Congrats on finishing Sector 2 @AzureJay! It looks superbly awesome, thank you!

Woohoo this is awesome! About how many photoreceptors did you find in there?

That looks great, impressive amount of photoreceptors found, thanks for sharing your thoughts and findings!

Per my count:

88 R1-6
10 R7
10 R8
5 R7-DRA
5 R8-DRA

For a grand total of 118 photoreceptors

Wow! Updating the banner post with this new image Seems there is a mystery word that has been unlocked on the right!

so there is either two R1-6 that you have not found, our that is right outside your sector, could ofc be that there are several clusters on the border beeing splitted also.
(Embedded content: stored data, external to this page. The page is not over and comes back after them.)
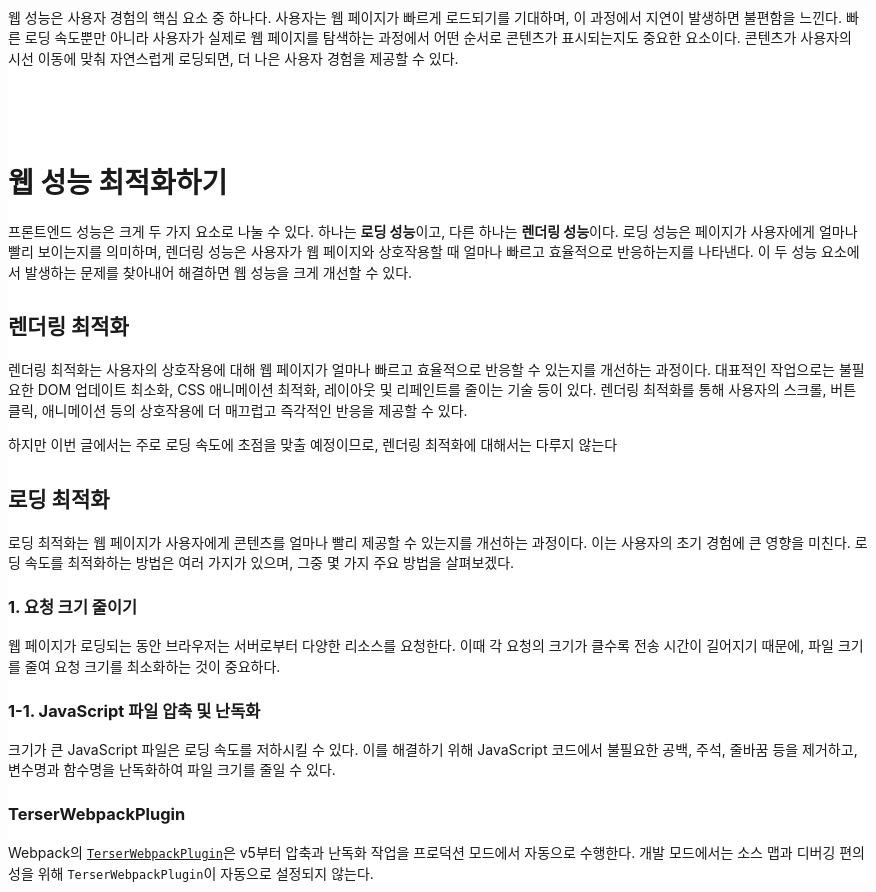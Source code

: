 웹 성능은 사용자 경험의 핵심 요소 중 하나다. 사용자는 웹 페이지가 빠르게 로드되기를 기대하며, 이 과정에서 지연이 발생하면 불편함을 느낀다. 빠른 로딩 속도뿐만 아니라 사용자가 실제로 웹 페이지를 탐색하는 과정에서 어떤 순서로 콘텐츠가 표시되는지도 중요한 요소이다. 콘텐츠가 사용자의 시선 이동에 맞춰 자연스럽게 로딩되면, 더 나은 사용자 경험을 제공할 수 있다.

<br />
<br />

# 웹 성능 최적화하기

프론트엔드 성능은 크게 두 가지 요소로 나눌 수 있다. 하나는 **로딩 성능**이고, 다른 하나는 **렌더링 성능**이다. 로딩 성능은 페이지가 사용자에게 얼마나 빨리 보이는지를 의미하며, 렌더링 성능은 사용자가 웹 페이지와 상호작용할 때 얼마나 빠르고 효율적으로 반응하는지를 나타낸다. 이 두 성능 요소에서 발생하는 문제를 찾아내어 해결하면 웹 성능을 크게 개선할 수 있다.

## 렌더링 최적화

렌더링 최적화는 사용자의 상호작용에 대해 웹 페이지가 얼마나 빠르고 효율적으로 반응할 수 있는지를 개선하는 과정이다. 대표적인 작업으로는 불필요한 DOM 업데이트 최소화, CSS 애니메이션 최적화, 레이아웃 및 리페인트를 줄이는 기술 등이 있다. 렌더링 최적화를 통해 사용자의 스크롤, 버튼 클릭, 애니메이션 등의 상호작용에 더 매끄럽고 즉각적인 반응을 제공할 수 있다.

하지만 이번 글에서는 주로 로딩 속도에 초점을 맞출 예정이므로, 렌더링 최적화에 대해서는 다루지 않는다

## 로딩 최적화

로딩 최적화는 웹 페이지가 사용자에게 콘텐츠를 얼마나 빨리 제공할 수 있는지를 개선하는 과정이다. 이는 사용자의 초기 경험에 큰 영향을 미친다. 로딩 속도를 최적화하는 방법은 여러 가지가 있으며, 그중 몇 가지 주요 방법을 살펴보겠다.

### 1. 요청 크기 줄이기

웹 페이지가 로딩되는 동안 브라우저는 서버로부터 다양한 리소스를 요청한다. 이때 각 요청의 크기가 클수록 전송 시간이 길어지기 때문에, 파일 크기를 줄여 요청 크기를 최소화하는 것이 중요하다.

### 1-1. JavaScript 파일 압축 및 난독화

크기가 큰 JavaScript 파일은 로딩 속도를 저하시킬 수 있다. 이를 해결하기 위해 JavaScript 코드에서 불필요한 공백, 주석, 줄바꿈 등을 제거하고, 변수명과 함수명을 난독화하여 파일 크기를 줄일 수 있다.

### TerserWebpackPlugin

Webpack의 [`TerserWebpackPlugin`](https://webpack.js.org/plugins/terser-webpack-plugin/)은 v5부터 압축과 난독화 작업을 프로덕션 모드에서 자동으로 수행한다. 개발 모드에서는 소스 맵과 디버깅 편의성을 위해 `TerserWebpackPlugin`이 자동으로 설정되지 않는다.

<figure align="center">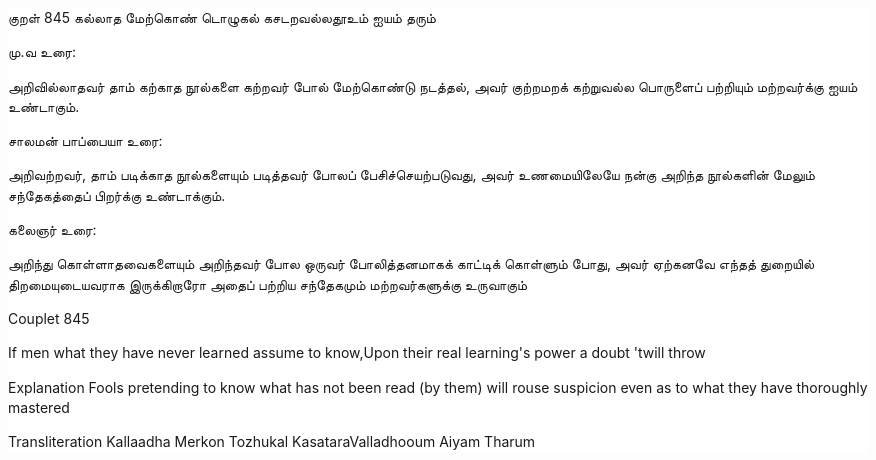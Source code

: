 











குறள்
845
 கல்லாத மேற்கொண் டொழுகல் கசடறவல்லதூஉம் ஐயம் தரும்




மு.வ உரை:

அறிவில்லாதவர் தாம் கற்காத நூல்களை கற்றவர் போல் மேற்கொண்டு நடத்தல், அவர் குற்றமறக் கற்றுவல்ல பொருளைப் பற்றியும் மற்றவர்க்கு ஐயம் உண்டாகும்.




சாலமன் பாப்பையா உரை:

அறிவற்றவர், தாம் படிக்காத  நூல்களையும் படித்தவர் போலப் பேசிச்செயற்படுவது, அவர் உணமையிலேயே  நன்கு அறிந்த நூல்களின் மேலும் சந்தேகத்தைப் பிறர்க்கு உண்டாக்கும்.




கலைஞர் உரை:

அறிந்து கொள்ளாதவைகளையும் அறிந்தவர் போல ஒருவர் போலித்தனமாகக் காட்டிக் கொள்ளும் போது, அவர் ஏற்கனவே எந்தத் துறையில் திறமையுடையவராக இருக்கிறாரோ அதைப் பற்றிய சந்தேகமும் மற்றவர்களுக்கு உருவாகும்




Couplet
845


If men what they have never learned assume to know,Upon their real learning's power a doubt 'twill throw




Explanation
Fools pretending to know what has not been read (by them) will rouse suspicion even as to what they have thoroughly mastered




Transliteration
Kallaadha Merkon  Tozhukal  KasataraValladhooum  Aiyam  Tharum




###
You’re right, although yes, a couple of these columns do exit the sector bounds.

I’ve double checked my clusters, found two missing R1-6s inside the sector, and found one missing in one of the clusters that border crosses.

Updated link here.

Seung lab member Szi-chieh put together a very helpful guide for a method for finding photoreceptors, which I published to the blog - How to find photoreceptors to proofread and label - FlyWire Blog

How strict to the zones should we remain for this? Not just in terms of inter-zone overlap, but also for areas not covered by a zone at all (if there are any). As a bad example:

I’m assuming these low ones should still count as part of my zone (obv will still id them even if not), but much further to the right and it exits the search area completely. If there are any out there, are they considered lower priority atm, or equal prio and the zone just doesnt cover them because its a curve?
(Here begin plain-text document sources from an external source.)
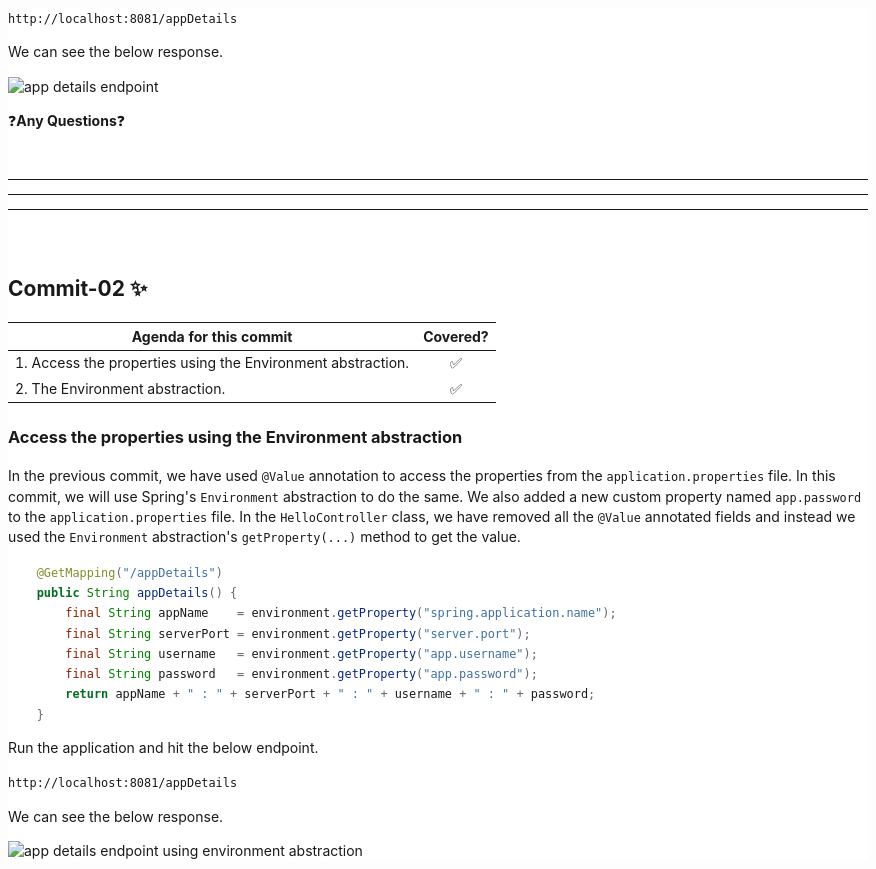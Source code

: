 `http://localhost:8081/appDetails`

We can see the below response.

![app details endpoint](https://github.com/user-attachments/assets/7dcea6df-ae02-498b-beb7-36289376a2d1)

:question:**Any Questions**:question:

<br/>

---

---

---

<br/>

## Commit-02 :sparkles:

| **Agenda for this commit**                                  |      Covered?      |
|-------------------------------------------------------------|:------------------:|
| 1. Access the properties using the Environment abstraction. | :white_check_mark: |
| 2. The Environment abstraction.                             | :white_check_mark: |

### Access the properties using the Environment abstraction

In the previous commit, we have used `@Value` annotation to access the properties from the `application.properties`
file. In this commit, we will use Spring's `Environment` abstraction to do the same. We also added a new custom property
named `app.password` to the `application.properties` file. In the `HelloController` class, we have removed all the
`@Value` annotated fields and instead we used the `Environment` abstraction's `getProperty(...)` method to get the
value.

```java
    @GetMapping("/appDetails")
    public String appDetails() {
        final String appName    = environment.getProperty("spring.application.name");
        final String serverPort = environment.getProperty("server.port");
        final String username   = environment.getProperty("app.username");
        final String password   = environment.getProperty("app.password");
        return appName + " : " + serverPort + " : " + username + " : " + password;
    }
```

Run the application and hit the below endpoint.

`http://localhost:8081/appDetails`

We can see the below response.

![app details endpoint using environment abstraction](https://github.com/user-attachments/assets/7ab09997-0615-4453-8f9a-f232c96ec6dd)
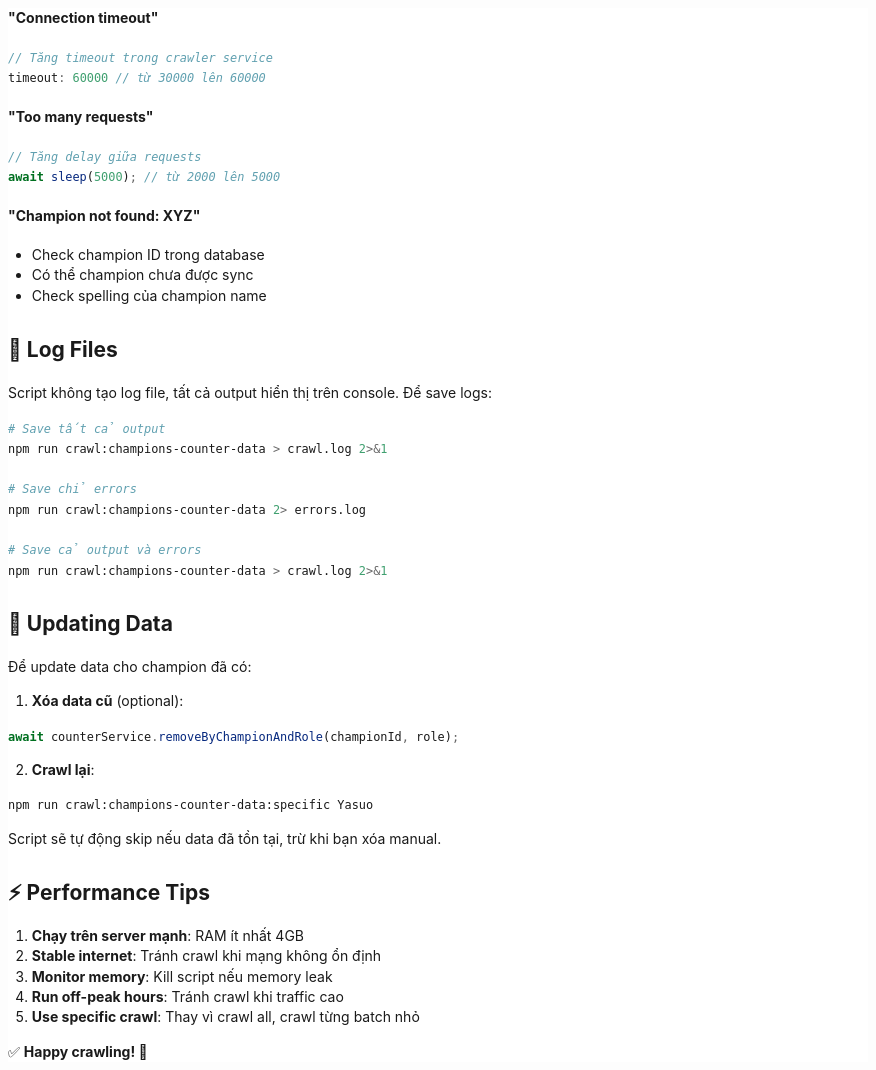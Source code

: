 #### "Connection timeout"
```typescript
// Tăng timeout trong crawler service
timeout: 60000 // từ 30000 lên 60000
```

#### "Too many requests"
```typescript
// Tăng delay giữa requests
await sleep(5000); // từ 2000 lên 5000
```

#### "Champion not found: XYZ"
- Check champion ID trong database
- Có thể champion chưa được sync
- Check spelling của champion name

## 📝 Log Files

Script không tạo log file, tất cả output hiển thị trên console. Để save logs:

```bash
# Save tất cả output
npm run crawl:champions-counter-data > crawl.log 2>&1

# Save chỉ errors
npm run crawl:champions-counter-data 2> errors.log

# Save cả output và errors
npm run crawl:champions-counter-data > crawl.log 2>&1
```

## 🔄 Updating Data

Để update data cho champion đã có:

1. **Xóa data cũ** (optional):
```typescript
await counterService.removeByChampionAndRole(championId, role);
```

2. **Crawl lại**:
```bash
npm run crawl:champions-counter-data:specific Yasuo
```

Script sẽ tự động skip nếu data đã tồn tại, trừ khi bạn xóa manual.

## ⚡ Performance Tips

1. **Chạy trên server mạnh**: RAM ít nhất 4GB
2. **Stable internet**: Tránh crawl khi mạng không ổn định  
3. **Monitor memory**: Kill script nếu memory leak
4. **Run off-peak hours**: Tránh crawl khi traffic cao
5. **Use specific crawl**: Thay vì crawl all, crawl từng batch nhỏ

✅ **Happy crawling! 🚀**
I guess ultimately my question is: should i only care about cells directly within the bounding box, or should the zone invisibly extend in z (and x also?) direction too?

Hi stock53y,

As you said, it’s a case of the areas are all “equal prio and the zone just doesn’t cover them because its a curve”. So we’re approaching the quest to map the photoreceptors from two sides, (1) trying to map all the cells within a zone and (2) by searching for each column via the Mi1 and L1 cells. There are some tracers working in zones in the Z direction in a layer below the current Flyer zones and there are some doing the second Mi1/L1 method.
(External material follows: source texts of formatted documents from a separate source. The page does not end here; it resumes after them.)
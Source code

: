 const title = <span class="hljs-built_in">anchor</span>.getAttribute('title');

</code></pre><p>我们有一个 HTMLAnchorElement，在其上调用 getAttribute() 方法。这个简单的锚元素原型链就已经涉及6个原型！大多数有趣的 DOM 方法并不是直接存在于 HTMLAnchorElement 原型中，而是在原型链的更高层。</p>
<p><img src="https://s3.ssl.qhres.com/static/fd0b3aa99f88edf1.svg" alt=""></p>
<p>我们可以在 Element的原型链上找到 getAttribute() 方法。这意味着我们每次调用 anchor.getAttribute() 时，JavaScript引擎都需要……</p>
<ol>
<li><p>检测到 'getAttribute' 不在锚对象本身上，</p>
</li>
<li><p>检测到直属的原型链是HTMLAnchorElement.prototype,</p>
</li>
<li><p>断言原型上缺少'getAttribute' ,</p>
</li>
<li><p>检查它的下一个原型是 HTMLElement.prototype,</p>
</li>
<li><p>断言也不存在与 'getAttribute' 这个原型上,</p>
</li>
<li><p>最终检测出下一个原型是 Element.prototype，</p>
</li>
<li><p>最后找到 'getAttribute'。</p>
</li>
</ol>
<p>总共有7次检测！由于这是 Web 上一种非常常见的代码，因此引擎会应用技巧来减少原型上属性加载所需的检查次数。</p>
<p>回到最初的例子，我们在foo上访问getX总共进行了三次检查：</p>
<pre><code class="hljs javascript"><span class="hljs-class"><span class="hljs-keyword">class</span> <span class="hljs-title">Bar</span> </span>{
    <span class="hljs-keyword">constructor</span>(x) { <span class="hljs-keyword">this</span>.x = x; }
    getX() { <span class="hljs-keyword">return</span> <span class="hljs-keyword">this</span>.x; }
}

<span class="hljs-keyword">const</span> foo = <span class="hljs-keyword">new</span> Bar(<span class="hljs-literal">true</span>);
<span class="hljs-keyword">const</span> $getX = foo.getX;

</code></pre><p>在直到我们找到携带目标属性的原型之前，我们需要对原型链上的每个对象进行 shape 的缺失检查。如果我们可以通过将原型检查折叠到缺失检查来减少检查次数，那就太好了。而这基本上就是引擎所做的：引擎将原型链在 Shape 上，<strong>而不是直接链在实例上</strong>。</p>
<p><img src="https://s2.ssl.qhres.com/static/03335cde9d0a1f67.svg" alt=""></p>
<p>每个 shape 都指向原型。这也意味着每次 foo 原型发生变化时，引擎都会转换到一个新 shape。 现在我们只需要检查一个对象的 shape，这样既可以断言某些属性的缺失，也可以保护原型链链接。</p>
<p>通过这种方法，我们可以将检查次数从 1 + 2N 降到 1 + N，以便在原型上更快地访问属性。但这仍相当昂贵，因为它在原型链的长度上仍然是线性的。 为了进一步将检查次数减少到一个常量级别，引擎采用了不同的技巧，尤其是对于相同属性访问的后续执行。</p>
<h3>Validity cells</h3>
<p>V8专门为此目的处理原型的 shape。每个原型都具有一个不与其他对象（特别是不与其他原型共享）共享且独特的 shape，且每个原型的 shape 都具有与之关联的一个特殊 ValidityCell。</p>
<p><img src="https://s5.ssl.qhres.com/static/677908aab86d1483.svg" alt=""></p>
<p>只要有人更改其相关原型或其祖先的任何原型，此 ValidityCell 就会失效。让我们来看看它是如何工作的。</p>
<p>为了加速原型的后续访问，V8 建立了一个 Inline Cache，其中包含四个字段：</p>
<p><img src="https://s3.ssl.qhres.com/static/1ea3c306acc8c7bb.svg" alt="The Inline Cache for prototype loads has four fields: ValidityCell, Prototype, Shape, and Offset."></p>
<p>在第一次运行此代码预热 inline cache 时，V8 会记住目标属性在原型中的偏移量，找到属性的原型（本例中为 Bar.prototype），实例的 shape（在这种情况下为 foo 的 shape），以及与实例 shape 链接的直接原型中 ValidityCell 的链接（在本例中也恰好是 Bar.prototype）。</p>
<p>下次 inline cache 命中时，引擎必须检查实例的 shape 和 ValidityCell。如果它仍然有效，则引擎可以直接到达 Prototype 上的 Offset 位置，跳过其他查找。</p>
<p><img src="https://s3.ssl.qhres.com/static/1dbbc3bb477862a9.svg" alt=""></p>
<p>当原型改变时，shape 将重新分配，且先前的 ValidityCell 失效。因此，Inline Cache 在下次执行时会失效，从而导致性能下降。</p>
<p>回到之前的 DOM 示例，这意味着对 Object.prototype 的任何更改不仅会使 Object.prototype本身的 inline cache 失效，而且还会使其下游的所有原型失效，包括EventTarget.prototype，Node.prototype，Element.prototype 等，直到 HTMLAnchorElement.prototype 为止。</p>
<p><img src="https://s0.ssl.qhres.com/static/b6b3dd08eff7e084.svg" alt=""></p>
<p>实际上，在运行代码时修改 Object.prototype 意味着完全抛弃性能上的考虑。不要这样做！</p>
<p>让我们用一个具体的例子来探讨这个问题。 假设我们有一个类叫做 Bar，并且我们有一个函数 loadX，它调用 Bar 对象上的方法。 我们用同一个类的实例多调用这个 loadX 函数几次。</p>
It’s okay if you want to stick to only mapping the photoreceptors in that one area/level as outlined by the bounding box - or - if you keep finding neighbor photoreceptor friends and go a bit beyond the lines, that’s totally cool too! If you’ve seen me on Twitch, I tend towards the latter and go out of bounds here and there (I get easily distracted with finding friend cells )

Overall, I’d say for our goals as a group as a whole it’s best to prioritize getting everything within the Zone first, so we can keep track of progress and know that we have covered that area. Beyond that, feel free to fly around!

My first 100 complete clusters of identified photoreseptors with a total of 800 cells. Each cluster is numbered with a corresponding group of id´s in this sheet cell farms - Google Sheets

FlyWire

Have found every L1 that passes below zone 13, estimating around 50 or so (they curve too much for a count to be too accurate ). A fair bit of overlap occurs with zone 12, so who knows ¯\_(ツ)_/¯

Most of these ones dont pass through the official zone boundaries, but i expect the ratio that do will be quite a bit higher for the “inner” zones

Found an interesting R1-6 interaction, thought I’d share and maybe get some scientist feedback?

While I’m used to seeing R1-6s ‘interlock’ with each other, this particular junction looks like fusion in the 2D section. There’s more than just a passing portion of the cell from one to the other: the edges genuinely seem to conjoin for a few 2D slides afterward.

Link (this is before I finished editing either cell): FlyWire

Here you can see the passing of cell matter between the two cells (highlighted yellow)

Here you can see that the cell barriers do seem to conjoin as they pass this material:

It could just be some rough borders, given the area, but I’ve never quite seen an interchange like this one - usually there is a very clear delineation between the ‘interlocking’ parts (such as we see with this neighbor):

Anyway, feel free to tell me, “AJ, you’re thinking about this too hard” but I felt it was worth a share.

Very cool! I think it is most likely that the barrier broke down or got overstained here. Especially since the interlocking projection ends in the lower blue neuron.